🤖 AI Summary
This work addresses the fundamental “depth effect” on generalization in deep neural networks (DNNs). We derive the first layer-wise information-theoretic generalization bound, quantifying representation divergence between training and test distributions via KL divergence and 1-Wasserstein distance across hidden layers. Our analysis reveals that depth promotes generalization through progressive information compression. We introduce the novel concept of a “generalization funnel” layer and prove that the KL-based bound monotonically contracts with increasing network depth. Leveraging the strong data processing inequality (SDPI), we rigorously quantify information compression induced by Dropout, DropConnect, and Gaussian noise injection. Under linear DNNs and finite-parameter assumptions, we obtain closed-form analytical bounds, theoretically validating that “deeper and narrower” architectures enhance generalization—thereby providing a rigorous information-theoretic foundation for the generalization advantage of depth.
📝 Abstract
Deep neural networks (DNNs) exhibit an exceptional capacity for generalization in practical applications. This work aims to capture the effect and benefits of depth for supervised learning via information-theoretic generalization bounds. We first derive two hierarchical bounds on the generalization error in terms of the Kullback-Leibler (KL) divergence or the 1-Wasserstein distance between the train and test distributions of the network internal representations. The KL divergence bound shrinks as the layer index increases, while the Wasserstein bound implies the existence of a layer that serves as a generalization funnel, which attains a minimal 1-Wasserstein distance. Analytic expressions for both bounds are derived under the setting of binary Gaussian classification with linear DNNs.
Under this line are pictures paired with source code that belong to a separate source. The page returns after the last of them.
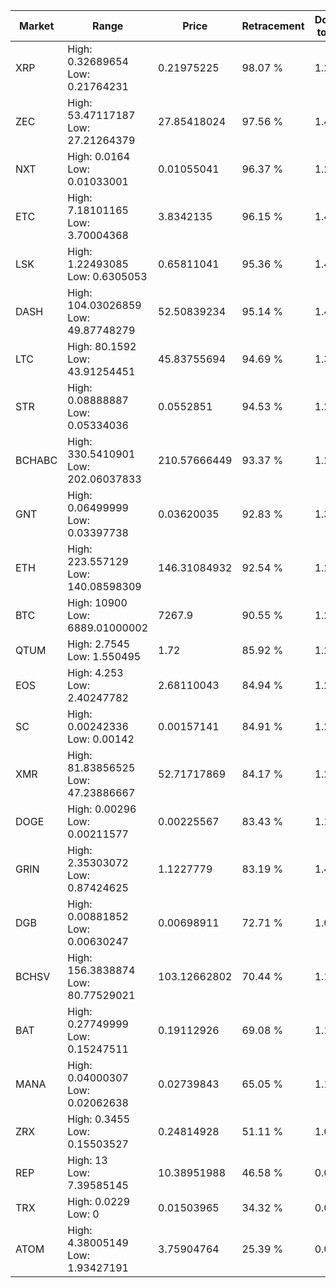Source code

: | Market | Range | Price| Retracement | Doubles to 50% |
| --- | --- | --- | --- | --- |
| XRP | High: 0.32689654<br />Low: 0.21764231 | 0.21975225 | 98.07 % | 1.24 |
| ZEC | High: 53.47117187<br />Low: 27.21264379 | 27.85418024 | 97.56 % | 1.45 |
| NXT | High: 0.0164<br />Low: 0.01033001 | 0.01055041 | 96.37 % | 1.27 |
| ETC | High: 7.18101165<br />Low: 3.70004368 | 3.8342135 | 96.15 % | 1.42 |
| LSK | High: 1.22493085<br />Low: 0.6305053 | 0.65811041 | 95.36 % | 1.41 |
| DASH | High: 104.03026859<br />Low: 49.87748279 | 52.50839234 | 95.14 % | 1.47 |
| LTC | High: 80.1592<br />Low: 43.91254451 | 45.83755694 | 94.69 % | 1.35 |
| STR | High: 0.08888887<br />Low: 0.05334036 | 0.0552851 | 94.53 % | 1.29 |
| BCHABC | High: 330.5410901<br />Low: 202.06037833 | 210.57666449 | 93.37 % | 1.26 |
| GNT | High: 0.06499999<br />Low: 0.03397738 | 0.03620035 | 92.83 % | 1.37 |
| ETH | High: 223.557129<br />Low: 140.08598309 | 146.31084932 | 92.54 % | 1.24 |
| BTC | High: 10900<br />Low: 6889.01000002 | 7267.9 | 90.55 % | 1.22 |
| QTUM | High: 2.7545<br />Low: 1.550495 | 1.72 | 85.92 % | 1.25 |
| EOS | High: 4.253<br />Low: 2.40247782 | 2.68110043 | 84.94 % | 1.24 |
| SC | High: 0.00242336<br />Low: 0.00142 | 0.00157141 | 84.91 % | 1.22 |
| XMR | High: 81.83856525<br />Low: 47.23886667 | 52.71717869 | 84.17 % | 1.22 |
| DOGE | High: 0.00296<br />Low: 0.00211577 | 0.00225567 | 83.43 % | 1.13 |
| GRIN | High: 2.35303072<br />Low: 0.87424625 | 1.1227779 | 83.19 % | 1.44 |
| DGB | High: 0.00881852<br />Low: 0.00630247 | 0.00698911 | 72.71 % | 1.08 |
| BCHSV | High: 156.3838874<br />Low: 80.77529021 | 103.12662802 | 70.44 % | 1.15 |
| BAT | High: 0.27749999<br />Low: 0.15247511 | 0.19112926 | 69.08 % | 1.12 |
| MANA | High: 0.04000307<br />Low: 0.02062638 | 0.02739843 | 65.05 % | 1.11 |
| ZRX | High: 0.3455<br />Low: 0.15503527 | 0.24814928 | 51.11 % | 1.01 |
| REP | High: 13<br />Low: 7.39585145 | 10.38951988 | 46.58 % | 0.00 |
| TRX | High: 0.0229<br />Low: 0 | 0.01503965 | 34.32 % | 0.00 |
| ATOM | High: 4.38005149<br />Low: 1.93427191 | 3.75904764 | 25.39 % | 0.00 |
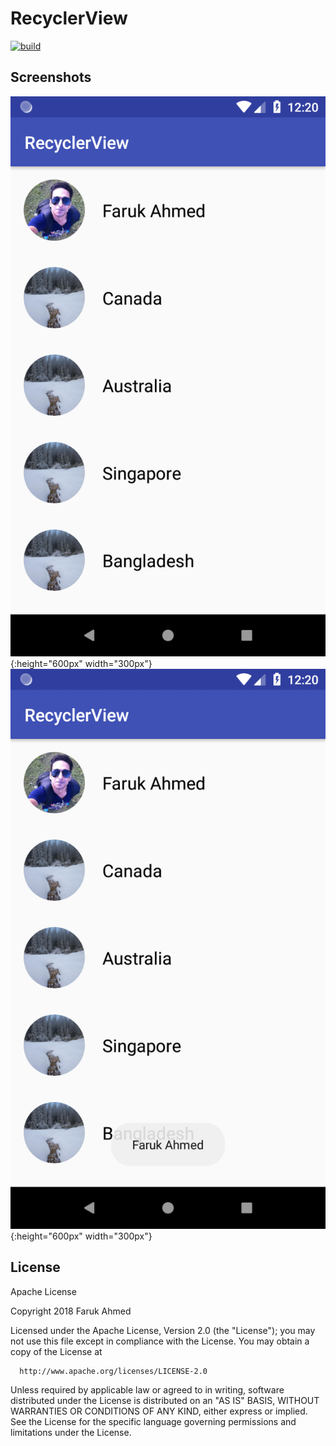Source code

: # RecyclerView
[![build](
https://img.shields.io/travis/rust-lang/rust/master.svg)](https://spurno.github.io)

## Screenshots

![Demo 1](https://raw.githubusercontent.com/SPurno/RecyclerView/master/screenshots/snap1.png){:height="600px" width="300px"}
![Demo Click](https://raw.githubusercontent.com/SPurno/RecyclerView/master/screenshots/snap2.png){:height="600px" width="300px"}

## License 

Apache License

Copyright 2018 Faruk Ahmed

Licensed under the Apache License, Version 2.0 (the "License");
you may not use this file except in compliance with the License.
You may obtain a copy of the License at

      http://www.apache.org/licenses/LICENSE-2.0

Unless required by applicable law or agreed to in writing, software
distributed under the License is distributed on an "AS IS" BASIS,
WITHOUT WARRANTIES OR CONDITIONS OF ANY KIND, either express or implied.
See the License for the specific language governing permissions and
limitations under the License.
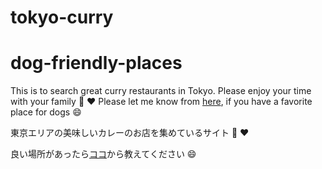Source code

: # tokyo-curry

# dog-friendly-places

This is to search great curry restaurants in Tokyo. Please enjoy your time with your family :curry: :heart:
Please let me know from [here](https://github.com/japan-curry/tokyo-curry/issues), if you have a favorite place for dogs :smile:

東京エリアの美味しいカレーのお店を集めているサイト :curry: :heart: 

良い場所があったら[ココ](https://github.com/japan-curry/tokyo-curry/issues)から教えてください :smile:


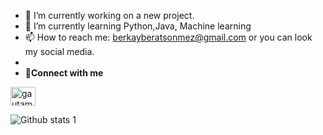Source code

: - 🔭 I’m currently working on a new project.
- 🌱 I’m currently learning Python,Java, Machine learning
- 📫 How to reach me: berkayberatsonmez@gmail.com or you can look my social media.
- 
- 🔗**Connect with me**

<a href="https://twitter.com/Callmebibisi" target="blank"><img align="center" src="https://raw.githubusercontent.com/rahuldkjain/github-profile-readme-generator/master/src/images/icons/Social/twitter.svg" alt="gautamkrishnar" height="30" width="40" /></a>


![Github stats 1](https://github-readme-stats.vercel.app/api?username=berkayberatsonmez&show_icons=true&theme=github_dark)

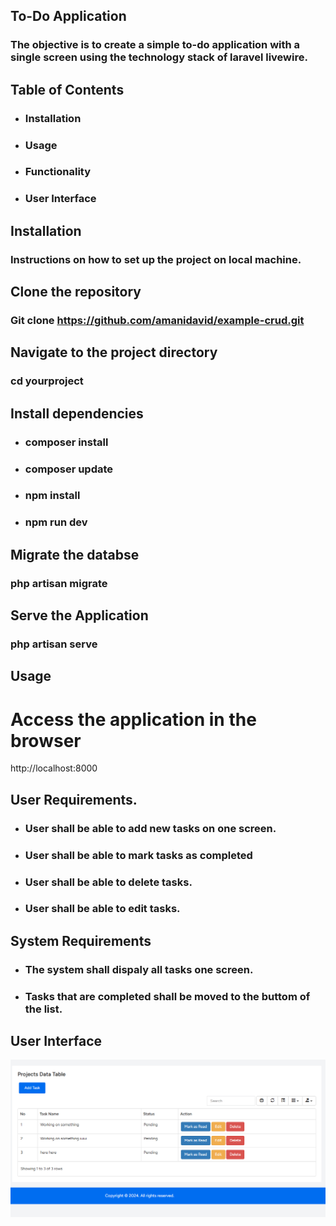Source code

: ## To-Do Application
### The objective is to create a simple to-do application with a single screen using the technology stack of laravel livewire.

## Table of Contents
- ### Installation
- ### Usage
- ### Functionality
- ### User Interface

## Installation

### Instructions on how to set up the project on local machine.

## Clone the repository
### Git clone https://github.com/amanidavid/example-crud.git

## Navigate to the project directory
### cd yourproject

## Install dependencies
* ### composer install
* ###  composer update
* ###  npm install
* ###  npm run dev

## Migrate the databse
### php artisan migrate

## Serve the Application
### php artisan serve

## Usage
# Access the application in the browser
http://localhost:8000

## User Requirements.
- ### User shall be able to add new tasks on one screen.

- ### User shall be able to mark tasks as completed

- ### User shall be able to delete tasks.
- ### User shall be able to edit tasks.

## System Requirements
- ### The system shall dispaly all tasks one screen.
- ### Tasks that are completed shall be moved to the buttom of the list.

## User Interface

![UI Screenshot](./public/img/front.png)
To quantify the contraction of the relevant information measures when moving deeper into the network, we analyze the strong data processing inequality (SDPI) coefficient between consecutive layers of three regularized DNN models: $mathsf{Dropout}$, $mathsf{DropConnect}$, and Gaussian noise injection. This enables refining our generalization bounds to capture the contraction as a function of the network architecture parameters. Specializing our results to DNNs with a finite parameter space and the Gibbs algorithm reveals that deeper yet narrower network architectures generalize better in those examples, although how broadly this statement applies remains a question.